Faut-il collecter des histogrammes sur les colonnes quand vous utilisez cursor_sharing=SIMILAR ? Dans ce cas, que se passe-t-il si vous gardez la méthode de collecte par défaut des statistiques d'Oracle 11g ? Sur quoi s'appuie la méthode automatique de collecte des histogrammes sur les colonnes ? Voici quelques unes de ces questions qui sont abordées ou illustrées dans ce post... Quoique ce n'est que le sommet de l'iceberg !

Remarque :
Ces exemples ont été testés avec oracle 10.2.0.4 et 11.1.0.6 sur Linux x86 !

Partons d'un exemple simple...

Une table, deux colonnes, cursor_sharing=SIMILAR. Voila le test case :
create table demo(
col1 number,
col2 varchar2(1000)
);

begin
for i in 1..50000 loop
insert into demo(col1, col2)
values (i, rpad('A',999,'A'));
insert into demo(col1, col2)
values (1000, rpad('A',999,'A'));
end loop;
commit;
end;
/

create index demo_idx on demo (col1);

alter session set cursor_sharing=similar;
Examinons le cas #1, sans histogramme:

Avant d'exécuter les requêtes, nous allons collecter les statistiques, dans un premier cas en s'assurant qu'il n'y a pas d'histogramme (i.e. FOR ALL COLUMNS SIZE 1)
exec dbms_stats.gather_table_stats(user,                    -
'DEMO',method_opt=>'FOR ALL COLUMNS SIZE 1', -
cascade=> true)

col COLUMN_NAME format a6

select column_name, count(*)
from user_histograms
where table_name='DEMO'
group by column_name
order by column_name;


COLUMN COUNT(*)
------ ----------
COL1 2(*)
COL2 2

(*) Notez que s'il n'y a que 2 lignes pour une colonne dans ALL_HISTOGRAMS, cela signifie qu'il n'y a pas d'histogrammes (sauf s'il n'y a que 2 valeurs dans la colonne)

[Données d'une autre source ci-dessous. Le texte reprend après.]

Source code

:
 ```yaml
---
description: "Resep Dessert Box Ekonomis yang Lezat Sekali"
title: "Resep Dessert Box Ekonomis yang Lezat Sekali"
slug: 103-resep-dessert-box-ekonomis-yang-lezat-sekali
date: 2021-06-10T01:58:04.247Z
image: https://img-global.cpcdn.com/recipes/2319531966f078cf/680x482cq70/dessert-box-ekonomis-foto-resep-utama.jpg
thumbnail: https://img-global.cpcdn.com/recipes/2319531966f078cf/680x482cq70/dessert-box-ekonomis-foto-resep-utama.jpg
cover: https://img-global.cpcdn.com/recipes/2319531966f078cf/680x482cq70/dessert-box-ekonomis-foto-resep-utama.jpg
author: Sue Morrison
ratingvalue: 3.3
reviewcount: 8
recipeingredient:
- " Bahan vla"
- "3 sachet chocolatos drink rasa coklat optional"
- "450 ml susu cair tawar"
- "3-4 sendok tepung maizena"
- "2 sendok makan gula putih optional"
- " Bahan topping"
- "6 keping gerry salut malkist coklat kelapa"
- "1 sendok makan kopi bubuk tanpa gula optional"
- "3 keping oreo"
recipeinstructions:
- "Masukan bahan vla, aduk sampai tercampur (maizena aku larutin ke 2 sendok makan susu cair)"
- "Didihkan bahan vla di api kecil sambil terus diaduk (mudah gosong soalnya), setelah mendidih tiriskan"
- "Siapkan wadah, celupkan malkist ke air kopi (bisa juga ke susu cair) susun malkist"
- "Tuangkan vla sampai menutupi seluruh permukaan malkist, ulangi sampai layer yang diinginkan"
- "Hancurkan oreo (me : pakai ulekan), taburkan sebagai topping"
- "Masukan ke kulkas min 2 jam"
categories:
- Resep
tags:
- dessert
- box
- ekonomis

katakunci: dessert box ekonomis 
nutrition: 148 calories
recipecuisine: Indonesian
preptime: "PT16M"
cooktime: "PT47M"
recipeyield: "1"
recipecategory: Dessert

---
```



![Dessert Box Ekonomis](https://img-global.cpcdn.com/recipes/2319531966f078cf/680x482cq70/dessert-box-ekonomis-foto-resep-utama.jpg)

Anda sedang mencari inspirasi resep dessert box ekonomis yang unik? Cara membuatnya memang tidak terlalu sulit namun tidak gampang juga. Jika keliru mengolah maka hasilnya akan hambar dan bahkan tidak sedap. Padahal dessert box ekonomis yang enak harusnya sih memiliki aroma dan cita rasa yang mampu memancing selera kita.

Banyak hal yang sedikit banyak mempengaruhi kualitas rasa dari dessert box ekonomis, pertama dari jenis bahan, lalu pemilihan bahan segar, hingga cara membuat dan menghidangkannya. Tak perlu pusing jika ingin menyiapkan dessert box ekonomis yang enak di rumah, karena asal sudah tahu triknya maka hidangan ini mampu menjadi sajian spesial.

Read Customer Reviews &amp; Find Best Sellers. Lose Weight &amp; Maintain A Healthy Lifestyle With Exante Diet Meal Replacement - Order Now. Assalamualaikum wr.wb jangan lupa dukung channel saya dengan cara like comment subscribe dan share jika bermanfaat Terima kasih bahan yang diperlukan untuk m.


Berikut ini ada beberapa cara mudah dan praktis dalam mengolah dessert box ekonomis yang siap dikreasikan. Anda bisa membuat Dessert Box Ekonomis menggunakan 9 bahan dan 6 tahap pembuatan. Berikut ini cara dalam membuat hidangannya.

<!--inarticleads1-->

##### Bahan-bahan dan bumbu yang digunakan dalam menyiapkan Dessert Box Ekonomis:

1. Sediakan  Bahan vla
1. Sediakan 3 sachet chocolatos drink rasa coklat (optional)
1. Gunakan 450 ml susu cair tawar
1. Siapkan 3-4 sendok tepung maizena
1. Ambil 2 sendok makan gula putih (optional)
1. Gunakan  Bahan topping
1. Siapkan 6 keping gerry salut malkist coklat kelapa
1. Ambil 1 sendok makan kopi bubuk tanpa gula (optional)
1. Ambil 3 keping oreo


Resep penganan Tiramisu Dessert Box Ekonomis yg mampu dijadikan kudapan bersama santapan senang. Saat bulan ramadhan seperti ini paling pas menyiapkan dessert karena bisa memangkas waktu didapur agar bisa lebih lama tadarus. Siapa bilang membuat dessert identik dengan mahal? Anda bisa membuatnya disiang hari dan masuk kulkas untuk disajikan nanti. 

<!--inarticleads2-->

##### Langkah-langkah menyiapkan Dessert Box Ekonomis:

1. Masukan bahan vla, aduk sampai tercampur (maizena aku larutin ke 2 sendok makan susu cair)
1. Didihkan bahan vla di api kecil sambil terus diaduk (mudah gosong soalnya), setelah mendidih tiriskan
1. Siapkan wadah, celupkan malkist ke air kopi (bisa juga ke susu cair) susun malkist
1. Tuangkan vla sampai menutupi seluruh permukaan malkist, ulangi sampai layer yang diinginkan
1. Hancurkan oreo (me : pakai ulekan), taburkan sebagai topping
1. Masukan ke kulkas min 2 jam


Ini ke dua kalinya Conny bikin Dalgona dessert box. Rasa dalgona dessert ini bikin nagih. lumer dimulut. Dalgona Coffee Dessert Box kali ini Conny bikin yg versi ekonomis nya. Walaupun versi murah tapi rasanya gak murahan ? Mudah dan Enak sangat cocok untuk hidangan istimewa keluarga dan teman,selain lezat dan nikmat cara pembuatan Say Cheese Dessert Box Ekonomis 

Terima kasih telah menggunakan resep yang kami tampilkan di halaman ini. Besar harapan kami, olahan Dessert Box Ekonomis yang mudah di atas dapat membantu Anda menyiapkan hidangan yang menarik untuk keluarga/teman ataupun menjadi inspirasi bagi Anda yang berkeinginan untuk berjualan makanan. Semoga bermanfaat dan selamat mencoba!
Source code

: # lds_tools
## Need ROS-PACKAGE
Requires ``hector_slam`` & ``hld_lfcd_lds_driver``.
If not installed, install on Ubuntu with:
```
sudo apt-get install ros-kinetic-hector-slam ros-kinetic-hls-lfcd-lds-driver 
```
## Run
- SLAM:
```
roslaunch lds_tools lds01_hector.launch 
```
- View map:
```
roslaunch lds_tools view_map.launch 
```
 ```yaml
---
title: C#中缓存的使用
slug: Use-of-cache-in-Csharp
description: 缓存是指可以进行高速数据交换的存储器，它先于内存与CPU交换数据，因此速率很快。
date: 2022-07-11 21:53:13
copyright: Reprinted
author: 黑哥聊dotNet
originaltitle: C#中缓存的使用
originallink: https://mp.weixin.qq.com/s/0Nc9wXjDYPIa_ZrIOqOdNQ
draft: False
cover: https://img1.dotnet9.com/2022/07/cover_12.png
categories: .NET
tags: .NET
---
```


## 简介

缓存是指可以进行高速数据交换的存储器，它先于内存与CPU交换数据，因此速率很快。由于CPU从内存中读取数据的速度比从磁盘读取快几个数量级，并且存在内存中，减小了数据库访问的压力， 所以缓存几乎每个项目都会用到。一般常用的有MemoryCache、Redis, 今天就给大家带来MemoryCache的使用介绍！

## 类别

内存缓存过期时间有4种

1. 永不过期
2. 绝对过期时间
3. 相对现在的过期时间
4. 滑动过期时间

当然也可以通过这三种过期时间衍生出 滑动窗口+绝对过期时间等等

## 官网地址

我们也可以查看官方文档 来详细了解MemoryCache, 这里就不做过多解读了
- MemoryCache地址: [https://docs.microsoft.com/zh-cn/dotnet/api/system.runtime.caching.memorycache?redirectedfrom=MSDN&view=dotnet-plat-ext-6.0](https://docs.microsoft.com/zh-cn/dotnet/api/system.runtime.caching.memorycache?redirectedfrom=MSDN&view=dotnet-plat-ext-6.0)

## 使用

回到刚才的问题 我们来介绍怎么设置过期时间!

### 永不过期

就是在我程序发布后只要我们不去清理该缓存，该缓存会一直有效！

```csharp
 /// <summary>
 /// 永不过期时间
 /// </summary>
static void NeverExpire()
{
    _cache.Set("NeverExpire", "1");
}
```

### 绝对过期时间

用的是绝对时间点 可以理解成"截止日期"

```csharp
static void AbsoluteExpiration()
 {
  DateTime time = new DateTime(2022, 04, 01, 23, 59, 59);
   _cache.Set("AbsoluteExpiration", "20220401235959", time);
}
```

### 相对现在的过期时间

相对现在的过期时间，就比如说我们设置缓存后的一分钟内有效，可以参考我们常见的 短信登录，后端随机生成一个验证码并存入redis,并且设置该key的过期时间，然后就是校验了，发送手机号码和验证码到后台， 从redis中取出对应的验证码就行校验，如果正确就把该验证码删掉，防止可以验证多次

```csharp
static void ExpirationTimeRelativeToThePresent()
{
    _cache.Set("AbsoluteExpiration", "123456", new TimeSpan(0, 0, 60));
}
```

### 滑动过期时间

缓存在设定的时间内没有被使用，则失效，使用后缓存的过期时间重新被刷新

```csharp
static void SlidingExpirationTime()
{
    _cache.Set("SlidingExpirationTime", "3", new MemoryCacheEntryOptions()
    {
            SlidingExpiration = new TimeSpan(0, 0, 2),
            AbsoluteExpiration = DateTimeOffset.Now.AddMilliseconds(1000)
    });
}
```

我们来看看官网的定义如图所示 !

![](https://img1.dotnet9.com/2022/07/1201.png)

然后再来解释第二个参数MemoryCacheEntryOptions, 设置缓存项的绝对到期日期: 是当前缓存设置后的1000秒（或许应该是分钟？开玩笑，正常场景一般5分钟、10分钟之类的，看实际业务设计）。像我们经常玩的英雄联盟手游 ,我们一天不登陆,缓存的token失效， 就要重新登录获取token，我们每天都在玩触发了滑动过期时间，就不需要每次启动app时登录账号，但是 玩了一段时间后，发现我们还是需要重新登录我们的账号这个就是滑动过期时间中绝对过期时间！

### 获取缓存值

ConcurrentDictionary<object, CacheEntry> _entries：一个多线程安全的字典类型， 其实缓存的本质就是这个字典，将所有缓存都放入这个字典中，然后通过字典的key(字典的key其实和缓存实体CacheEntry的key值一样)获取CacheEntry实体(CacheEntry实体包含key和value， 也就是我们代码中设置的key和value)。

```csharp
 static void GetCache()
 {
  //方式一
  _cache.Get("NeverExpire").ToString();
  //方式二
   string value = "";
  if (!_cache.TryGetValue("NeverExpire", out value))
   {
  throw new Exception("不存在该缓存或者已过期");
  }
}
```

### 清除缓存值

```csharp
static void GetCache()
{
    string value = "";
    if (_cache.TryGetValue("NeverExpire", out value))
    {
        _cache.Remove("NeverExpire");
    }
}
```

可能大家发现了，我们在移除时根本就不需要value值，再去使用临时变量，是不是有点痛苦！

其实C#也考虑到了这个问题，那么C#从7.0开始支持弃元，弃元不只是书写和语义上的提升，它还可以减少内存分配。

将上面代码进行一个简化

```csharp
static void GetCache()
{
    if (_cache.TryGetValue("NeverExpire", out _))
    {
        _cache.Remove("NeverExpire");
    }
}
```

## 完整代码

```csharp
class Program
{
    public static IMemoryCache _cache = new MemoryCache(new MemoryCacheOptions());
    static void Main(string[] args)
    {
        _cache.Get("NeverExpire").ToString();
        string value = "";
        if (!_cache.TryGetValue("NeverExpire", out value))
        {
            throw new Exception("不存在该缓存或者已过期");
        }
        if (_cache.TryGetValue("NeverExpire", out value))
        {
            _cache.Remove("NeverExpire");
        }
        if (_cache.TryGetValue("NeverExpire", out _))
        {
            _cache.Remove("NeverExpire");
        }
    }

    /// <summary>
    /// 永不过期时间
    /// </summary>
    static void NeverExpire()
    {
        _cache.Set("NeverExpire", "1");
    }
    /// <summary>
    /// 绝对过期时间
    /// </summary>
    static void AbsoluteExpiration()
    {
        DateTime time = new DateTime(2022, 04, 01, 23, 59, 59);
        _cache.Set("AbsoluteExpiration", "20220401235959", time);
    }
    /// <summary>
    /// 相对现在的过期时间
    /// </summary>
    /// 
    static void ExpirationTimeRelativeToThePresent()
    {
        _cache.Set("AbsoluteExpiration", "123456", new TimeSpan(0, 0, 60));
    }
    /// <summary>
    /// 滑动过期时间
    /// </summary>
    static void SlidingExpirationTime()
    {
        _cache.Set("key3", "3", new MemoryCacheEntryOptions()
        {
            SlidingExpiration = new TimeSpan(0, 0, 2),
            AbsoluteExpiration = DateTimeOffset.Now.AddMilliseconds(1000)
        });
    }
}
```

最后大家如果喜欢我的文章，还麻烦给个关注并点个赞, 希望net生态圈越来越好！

Une fois les statistiques collectées et vérifiées, vous pouvez lancer les requêtes suivantes dans SQL*Plus; n'utilisez pas un autre outils comme SQL*Developer parce que l'appel à dbms_xplan.display_cursor() référence l'ordre SQL précédent lancé dans la session et les outils "évolués" exécutent d'autres ordres SQL sans que vous ne soyez notifié(e). SQL*Plus, à moins que vous n'utilisiez des modes funky comme serveroutput on, n'a pas ce genre de comportement :
set pages 1000
set lines 180

select count(col2)
from demo
where col1=1001;

COUNT(COL2)
-----------
1

select * from table(dbms_xplan.display_cursor());

PLAN_TABLE_OUTPUT
-------------------------------------
SQL_ID d27tczp42j637, child number 0
-------------------------------------
select count(col2) from demo where col1=:"SYS_B_0"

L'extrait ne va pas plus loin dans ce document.